As the drive towards efficiency forces engines to become smaller and smaller, manufacturers are having to find ever more ingenious ways of ensuring their powerplants continue to develop the kind of prodigious outputs to which buyers have become accustomed. The latest example comes from Mercedes-AMG, which has today unveiled the world's most powerful 2.0-litre four-cylinder production engine, set to find its way into the manufacturer's new '45' model line.
The completely new unit, dubbed the M139, produces 387hp in its standard configuration and 421hp in S guise, besting the previously most powerful M133 by 40hp. Maximum torque has also increased by 20lb ft to 370lb ft between 5,000-5,250 rpm. Best of all, Mercedes reckons that the M139's power delivery is comparable to that of a naturally aspirated engine. That's thanks to a dynamically increasing torque curve at lower rpm for improved agility and increased torque at higher rpm, making the engine more free-revving right up to its 7,200rpm redline.
"We already set the benchmark in the segment with the preceding engine. This fundamentally new four-cylinder presented us with the challenge of doing even better. And we succeeded with a number of sometimes revolutionary solutions. With the M139, we have once again impressively demonstrated the engine expertise of Mercedes-AMG. Not only is the output per litre [211hp] unrivalled for a turbocharged engine, the high level of efficiency also demonstrates that the internal combustion engine still has further potential," said Mercedes-AMG Chairman, Tobias Moers.

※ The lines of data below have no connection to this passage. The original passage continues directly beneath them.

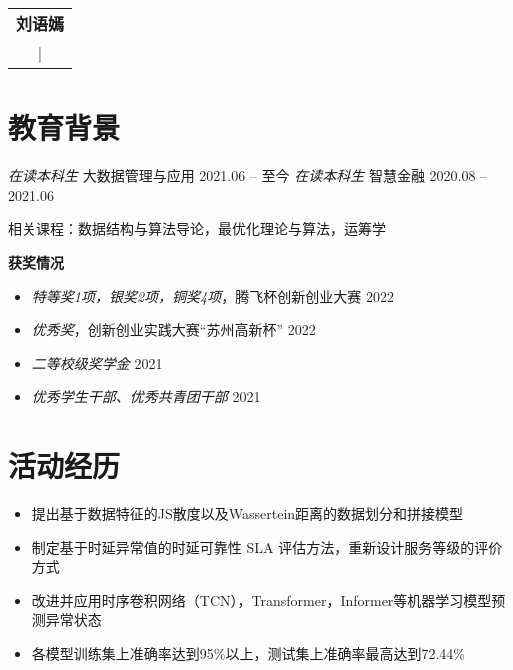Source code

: \documentclass{resume}
\begin{document}
\begin{table}
  \centering
  \begin{tabu}{ c }
    \centering
    \textbf{\huge{刘语嫣}}   \\
     |  \\
  \end{tabu}
\end{table}

\vspace{2pt}
\section{教育背景}
\textit{在读本科生} \quad 大数据管理与应用 \hfill{2021.06 -- 至今}
\textit{在读本科生} \quad 智慧金融 \hfill{2020.08 -- 2021.06}

相关课程：数据结构与算法导论，最优化理论与算法，运筹学

\textbf{获奖情况}
\begin{itemize}
  \item \textit{特等奖1项，银奖2项，铜奖4项}，腾飞杯创新创业大赛 \hfill 2022
  \item \textit{优秀奖}，创新创业实践大赛“苏州高新杯” \hfill 2022
  \item \textit{二等校级奖学金}  \hfill 2021
  \item \textit{优秀学生干部、优秀共青团干部} \hfill 2021
\end{itemize}

\section{活动经历}


\begin{itemize}
  \item 提出基于数据特征的JS散度以及Wassertein距离的数据划分和拼接模型
  \item 制定基于时延异常值的时延可靠性 SLA 评估方法，重新设计服务等级的评价方式
  \item 改进并应用时序卷积网络（TCN），Transformer，Informer等机器学习模型预测异常状态
  \item 各模型训练集上准确率达到95\%以上，测试集上准确率最高达到72.44\%
\end{itemize}
\end{document}
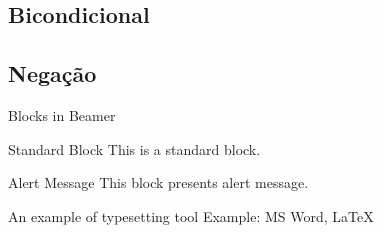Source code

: \documentclass[10pt]{beamer}
\begin{document}
\subsection{Bicondicional}
%
\subsection{Negação}

\begin{frame}{Blocks in Beamer}
    \begin{block}{Standard Block}
        This is a standard block.
    \end{block}
    \begin{alertblock}{Alert Message}
        This block presents alert message.
    \end{alertblock}
    \begin{exampleblock}{An example of typesetting tool}
        Example: MS Word, \LaTeX{}
    \end{exampleblock}
\end{frame} 
\end{document}
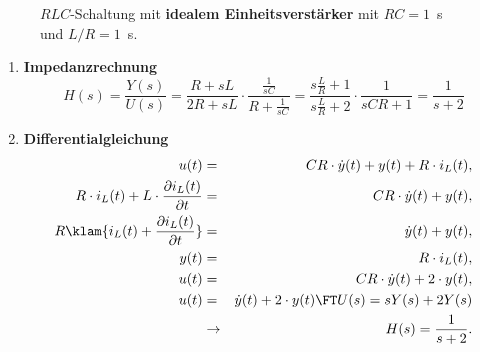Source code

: {\label{ZRD_BSP_gross} %
\begin{figure}[!htb] 
  \vspace*{-2mm}\begin{center}
    \vspace*{-3mm}\caption{$RLC$-Schaltung
      mit {\bf idealem
        Einheitsverst\"arker} mit
      $RC=1$~s und $L/R=1$~s.}\label{ZVD_ABB_last_example}
\end{center}
\vspace*{-6mm}
\end{figure}
\begin{enumerate}
 \item[]{\bf Impedanzrechnung}
\begin{equation*}
  H(s)=\frac{Y(s)}{U(s)}=\frac{R+sL}{2R+sL}\cdot\frac{\frac{1}{sC}}{R+\frac{1}{sC}}=\frac{s\frac{L}{R}+1}{s\frac{L}{R}+2}\cdot\frac{1}{sCR+1}=\frac{1}{s+2}
\end{equation*}
 \item[]{\bf Differentialgleichung}
\begin{eqnarray}
 u(t) &=& CR\cdot\dot{y}(t)+y(t)+R\cdot i_L(t),\label{ZRD_FORM_BSP1}\\
 R\cdot i_L(t) +L\cdot \frac{\partial i_L(t)}{\partial t}&=& CR\cdot\dot{y}(t)+y(t),\label{ZRD_FORM_BSP2}\\
 R\klam{i_L(t) +\frac{\partial i_L(t)}{\partial t}}&=& \dot{y}(t)+y(t), \nonumber \\
 y(t) &=& R\cdot i_L(t),\nonumber \\
 u(t) &=& CR\cdot\dot{y}(t)+2\cdot y(t),\nonumber \\
 u(t) &=& \dot{y}(t)+2\cdot y(t)\FT U(s)=sY(s)+2Y(s)\nonumber \\
 &\rightarrow& H(s)=\frac{1}{s+2}.\nonumber
\end{eqnarray}


\end{enumerate}}
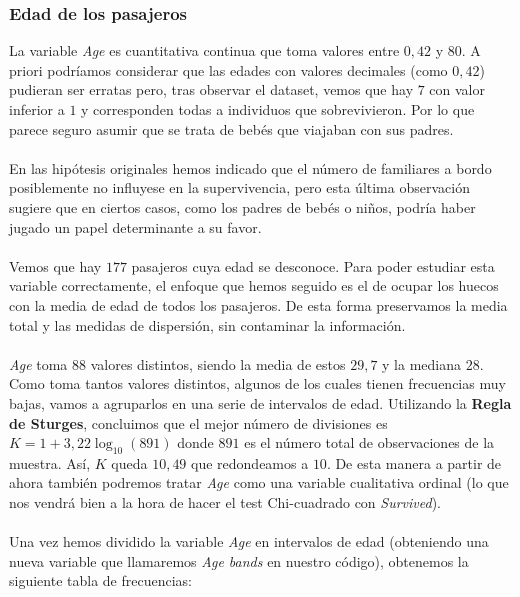 \documentclass{article}
\begin{document}
\newpage
\subsubsection{Edad de los pasajeros}
La variable \textit{Age} es cuantitativa continua que toma valores entre $0,42$ y $80$. A priori podríamos considerar que las edades con valores decimales (como $0,42$) pudieran ser erratas pero, tras observar el dataset, vemos que hay $7$ con valor inferior a $1$ y corresponden todas a individuos que sobrevivieron. Por lo que parece seguro asumir que se trata de bebés que viajaban con sus padres.\\\\
En las hipótesis originales hemos indicado que el número de familiares a bordo posiblemente no influyese en la supervivencia, pero esta última observación sugiere que en ciertos casos, como los padres de bebés o niños, podría haber jugado un papel determinante a su favor.\\\\
Vemos que hay $177$ pasajeros cuya edad se desconoce. Para poder estudiar esta variable correctamente, el enfoque que hemos seguido es el de ocupar los huecos con la media de edad de todos los pasajeros. De esta forma preservamos la media total y las medidas de dispersión, sin contaminar la información.\\\\
\textit{Age} toma 88 valores distintos, siendo la media de estos $29,7$ y la mediana $28$. Como toma tantos valores distintos, algunos de los cuales tienen frecuencias muy bajas, vamos a agruparlos en una serie de intervalos de edad. Utilizando la \textbf{Regla de Sturges}, concluimos que el mejor número de divisiones es $K=1+3,22\log_{10}(891)$ donde $891$ es el número total de observaciones de la muestra. Así, $K$ queda $10,49$ que redondeamos a $10$. De esta manera a partir de ahora también podremos tratar \textit{Age} como una variable cualitativa ordinal (lo que nos vendrá bien a la hora de hacer el test Chi-cuadrado con \textit{Survived}).\\\\
Una vez hemos dividido la variable \textit{Age} en intervalos de edad (obteniendo una nueva variable que llamaremos \textit{Age bands} en nuestro código), obtenemos la siguiente tabla de frecuencias:
\end{document}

So how exactly have they done it? For starters the unit has been rotated by 180-degrees, allowing the turbocharger and exhaust manifold to be positioned at the rear, with the intake at the front. This not only makes for the flattest possible profile, benefitting aero, but crucially accommodates improved air ducting "with shorter distances and fewer diversions". A new twin-scroll turbocharger contains roller bearings for the first time, minimising mechanical friction, and also benefits from a divided turbine housing and exhaust manifold, allowing the exhaust flow to be fed to the turbine separately and preventing the individual cylinders from negatively influencing each other.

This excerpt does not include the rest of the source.